> ABOUT THIS TASK:
Among the entries below, only the lines starting at the one with "beschließen. Die zuständige" and ending at the one with "Umweltbundesamt die zur", both included, are to be printed exactly.

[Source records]

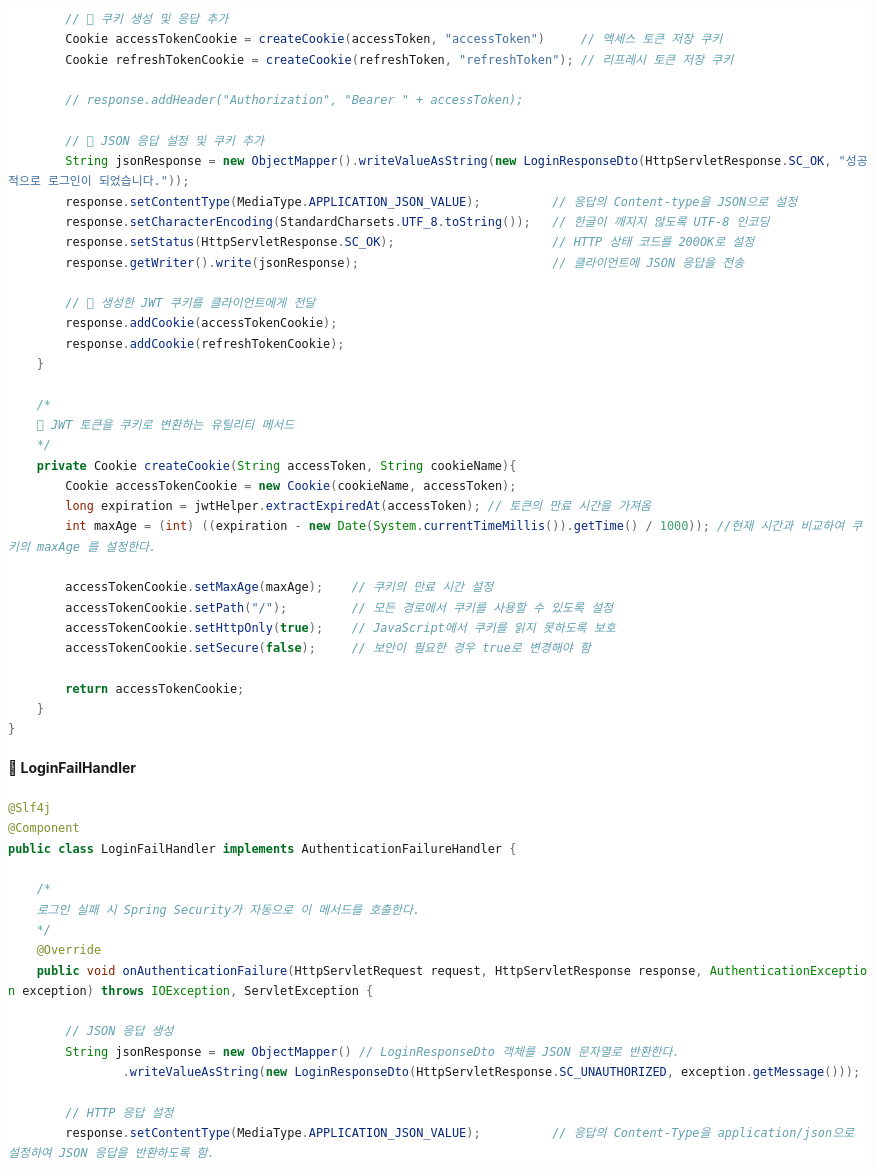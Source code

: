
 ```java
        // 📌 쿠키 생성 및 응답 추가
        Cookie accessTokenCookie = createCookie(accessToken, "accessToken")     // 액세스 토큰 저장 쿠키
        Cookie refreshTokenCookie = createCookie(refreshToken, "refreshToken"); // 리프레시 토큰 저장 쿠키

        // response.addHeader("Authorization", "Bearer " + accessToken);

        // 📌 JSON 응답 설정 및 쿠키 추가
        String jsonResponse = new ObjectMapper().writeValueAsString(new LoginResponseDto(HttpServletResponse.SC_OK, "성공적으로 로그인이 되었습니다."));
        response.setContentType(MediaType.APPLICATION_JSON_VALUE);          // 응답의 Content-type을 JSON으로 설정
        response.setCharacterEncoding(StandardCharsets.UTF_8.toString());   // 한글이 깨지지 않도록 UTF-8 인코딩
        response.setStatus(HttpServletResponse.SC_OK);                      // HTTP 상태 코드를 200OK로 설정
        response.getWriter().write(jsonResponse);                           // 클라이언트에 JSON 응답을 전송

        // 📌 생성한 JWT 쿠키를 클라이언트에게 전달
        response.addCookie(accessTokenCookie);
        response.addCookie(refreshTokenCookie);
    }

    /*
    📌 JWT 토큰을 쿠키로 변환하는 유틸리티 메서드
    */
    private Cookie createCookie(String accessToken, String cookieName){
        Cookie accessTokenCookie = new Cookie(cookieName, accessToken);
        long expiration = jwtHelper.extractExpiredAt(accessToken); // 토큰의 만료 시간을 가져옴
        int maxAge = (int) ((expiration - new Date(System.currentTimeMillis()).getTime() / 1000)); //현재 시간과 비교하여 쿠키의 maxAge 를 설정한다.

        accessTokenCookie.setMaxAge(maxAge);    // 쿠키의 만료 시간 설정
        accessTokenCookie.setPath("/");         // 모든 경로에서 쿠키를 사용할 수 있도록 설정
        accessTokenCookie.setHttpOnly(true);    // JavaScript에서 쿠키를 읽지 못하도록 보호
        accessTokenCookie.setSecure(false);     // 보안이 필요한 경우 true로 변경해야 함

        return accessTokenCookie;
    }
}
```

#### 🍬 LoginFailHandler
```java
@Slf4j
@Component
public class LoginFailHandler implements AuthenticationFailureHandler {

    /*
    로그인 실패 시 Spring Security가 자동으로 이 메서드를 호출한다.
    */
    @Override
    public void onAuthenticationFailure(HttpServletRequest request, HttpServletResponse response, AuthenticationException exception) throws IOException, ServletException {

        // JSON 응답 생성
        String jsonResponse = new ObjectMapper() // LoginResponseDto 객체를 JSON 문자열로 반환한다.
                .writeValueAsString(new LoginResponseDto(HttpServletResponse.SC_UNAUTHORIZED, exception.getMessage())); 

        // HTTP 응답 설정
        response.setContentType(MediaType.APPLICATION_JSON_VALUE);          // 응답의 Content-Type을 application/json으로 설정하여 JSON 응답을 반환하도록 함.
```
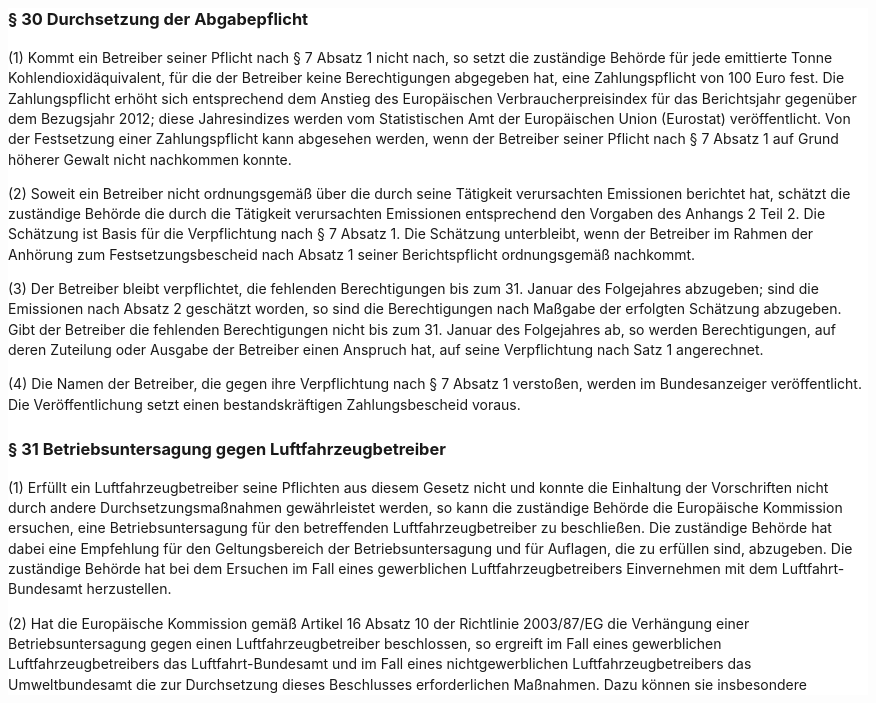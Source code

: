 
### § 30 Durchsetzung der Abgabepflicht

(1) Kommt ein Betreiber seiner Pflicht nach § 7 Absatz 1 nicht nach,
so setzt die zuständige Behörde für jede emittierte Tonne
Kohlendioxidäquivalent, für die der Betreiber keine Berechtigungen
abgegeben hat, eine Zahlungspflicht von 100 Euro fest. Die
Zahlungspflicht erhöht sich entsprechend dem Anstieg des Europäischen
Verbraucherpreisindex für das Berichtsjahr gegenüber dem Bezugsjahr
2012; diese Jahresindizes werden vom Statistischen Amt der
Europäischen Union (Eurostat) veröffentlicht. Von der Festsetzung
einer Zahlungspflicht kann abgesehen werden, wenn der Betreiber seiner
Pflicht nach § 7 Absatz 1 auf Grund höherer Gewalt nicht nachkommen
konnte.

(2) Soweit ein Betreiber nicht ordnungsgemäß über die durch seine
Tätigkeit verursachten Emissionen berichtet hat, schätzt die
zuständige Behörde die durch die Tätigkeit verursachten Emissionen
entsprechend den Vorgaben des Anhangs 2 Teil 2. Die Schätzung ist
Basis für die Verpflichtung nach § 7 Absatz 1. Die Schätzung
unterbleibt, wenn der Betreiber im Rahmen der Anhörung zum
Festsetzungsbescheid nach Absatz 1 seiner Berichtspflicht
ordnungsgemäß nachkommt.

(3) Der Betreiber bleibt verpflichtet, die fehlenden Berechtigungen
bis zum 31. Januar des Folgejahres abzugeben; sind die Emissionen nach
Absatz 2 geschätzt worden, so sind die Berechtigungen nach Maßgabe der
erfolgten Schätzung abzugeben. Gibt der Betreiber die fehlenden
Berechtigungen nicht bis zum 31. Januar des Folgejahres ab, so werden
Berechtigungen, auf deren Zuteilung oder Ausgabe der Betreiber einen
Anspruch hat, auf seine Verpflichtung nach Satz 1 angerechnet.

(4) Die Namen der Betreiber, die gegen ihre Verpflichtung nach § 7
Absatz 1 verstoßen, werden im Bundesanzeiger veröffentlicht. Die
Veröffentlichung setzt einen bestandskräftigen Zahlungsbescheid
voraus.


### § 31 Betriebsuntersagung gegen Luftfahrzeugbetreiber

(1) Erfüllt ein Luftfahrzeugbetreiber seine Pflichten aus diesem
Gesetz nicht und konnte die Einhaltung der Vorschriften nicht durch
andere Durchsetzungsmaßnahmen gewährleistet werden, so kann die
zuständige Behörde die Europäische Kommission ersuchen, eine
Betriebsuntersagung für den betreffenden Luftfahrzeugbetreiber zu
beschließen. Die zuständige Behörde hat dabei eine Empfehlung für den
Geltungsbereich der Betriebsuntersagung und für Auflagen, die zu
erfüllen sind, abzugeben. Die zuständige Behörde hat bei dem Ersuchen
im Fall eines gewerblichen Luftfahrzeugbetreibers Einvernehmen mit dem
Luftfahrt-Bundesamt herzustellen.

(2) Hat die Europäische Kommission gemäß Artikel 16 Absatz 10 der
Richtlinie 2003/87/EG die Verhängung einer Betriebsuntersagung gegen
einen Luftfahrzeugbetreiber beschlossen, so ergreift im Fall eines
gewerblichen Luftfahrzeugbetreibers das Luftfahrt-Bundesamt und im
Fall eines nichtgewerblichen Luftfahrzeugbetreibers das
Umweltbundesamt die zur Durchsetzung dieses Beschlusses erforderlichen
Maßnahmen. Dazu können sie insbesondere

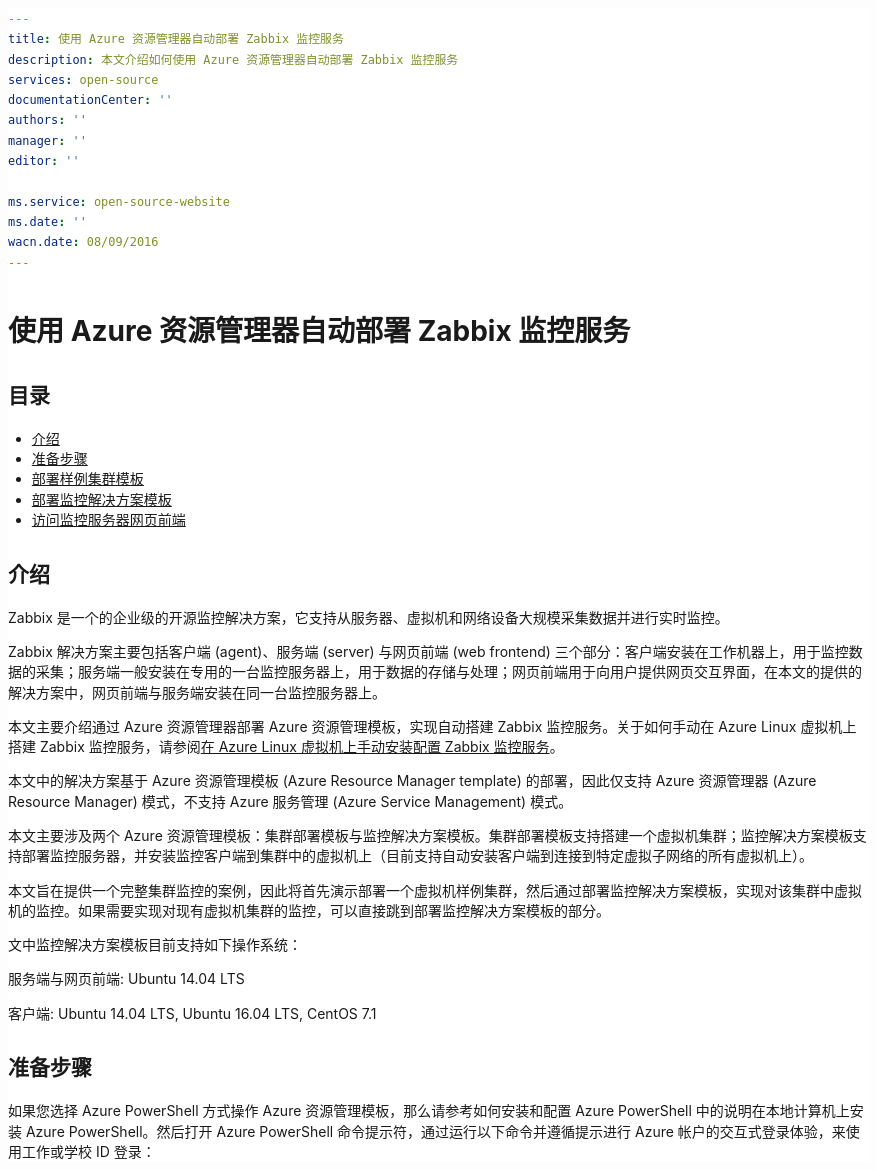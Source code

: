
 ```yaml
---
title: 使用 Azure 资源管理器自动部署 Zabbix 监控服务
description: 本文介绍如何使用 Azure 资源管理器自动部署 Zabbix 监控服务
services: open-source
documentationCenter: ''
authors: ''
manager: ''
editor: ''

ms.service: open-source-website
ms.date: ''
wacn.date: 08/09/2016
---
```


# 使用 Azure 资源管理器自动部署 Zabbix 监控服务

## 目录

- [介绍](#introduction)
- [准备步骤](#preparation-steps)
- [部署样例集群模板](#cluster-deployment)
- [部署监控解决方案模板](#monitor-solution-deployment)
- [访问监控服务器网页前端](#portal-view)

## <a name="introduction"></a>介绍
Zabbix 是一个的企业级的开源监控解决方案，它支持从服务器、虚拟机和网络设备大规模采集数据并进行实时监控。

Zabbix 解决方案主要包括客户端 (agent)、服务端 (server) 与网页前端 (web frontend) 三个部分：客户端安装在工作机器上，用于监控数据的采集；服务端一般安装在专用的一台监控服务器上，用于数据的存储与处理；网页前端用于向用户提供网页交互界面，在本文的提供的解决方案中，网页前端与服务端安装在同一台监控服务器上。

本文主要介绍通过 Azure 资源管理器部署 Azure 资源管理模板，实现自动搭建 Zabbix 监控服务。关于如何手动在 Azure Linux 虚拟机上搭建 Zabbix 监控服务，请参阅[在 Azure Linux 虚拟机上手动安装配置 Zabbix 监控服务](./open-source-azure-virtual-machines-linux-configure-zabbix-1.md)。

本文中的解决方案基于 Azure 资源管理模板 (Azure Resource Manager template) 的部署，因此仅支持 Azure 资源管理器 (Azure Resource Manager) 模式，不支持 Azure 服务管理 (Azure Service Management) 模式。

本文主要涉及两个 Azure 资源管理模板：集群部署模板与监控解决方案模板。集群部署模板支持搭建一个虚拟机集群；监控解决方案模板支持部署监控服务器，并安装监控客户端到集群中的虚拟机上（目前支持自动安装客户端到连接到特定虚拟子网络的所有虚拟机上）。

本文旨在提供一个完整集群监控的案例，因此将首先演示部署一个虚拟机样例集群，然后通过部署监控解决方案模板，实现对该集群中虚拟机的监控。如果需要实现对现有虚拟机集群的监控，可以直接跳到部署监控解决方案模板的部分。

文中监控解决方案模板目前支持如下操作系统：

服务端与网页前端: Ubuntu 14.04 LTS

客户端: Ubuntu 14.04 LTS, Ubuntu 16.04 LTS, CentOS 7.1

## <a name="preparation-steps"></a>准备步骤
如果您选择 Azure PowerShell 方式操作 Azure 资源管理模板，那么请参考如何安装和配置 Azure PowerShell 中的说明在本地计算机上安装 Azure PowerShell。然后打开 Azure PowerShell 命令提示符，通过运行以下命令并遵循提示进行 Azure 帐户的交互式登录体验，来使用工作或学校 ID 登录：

> TASK OUTPUT:
beschließen. Die zuständige Behörde hat dabei eine Empfehlung für den
Geltungsbereich der Betriebsuntersagung und für Auflagen, die zu
erfüllen sind, abzugeben. Die zuständige Behörde hat bei dem Ersuchen
im Fall eines gewerblichen Luftfahrzeugbetreibers Einvernehmen mit dem
Luftfahrt-Bundesamt herzustellen.

(2) Hat die Europäische Kommission gemäß Artikel 16 Absatz 10 der
Richtlinie 2003/87/EG die Verhängung einer Betriebsuntersagung gegen
einen Luftfahrzeugbetreiber beschlossen, so ergreift im Fall eines
gewerblichen Luftfahrzeugbetreibers das Luftfahrt-Bundesamt und im
Fall eines nichtgewerblichen Luftfahrzeugbetreibers das
Umweltbundesamt die zur Durchsetzung dieses Beschlusses erforderlichen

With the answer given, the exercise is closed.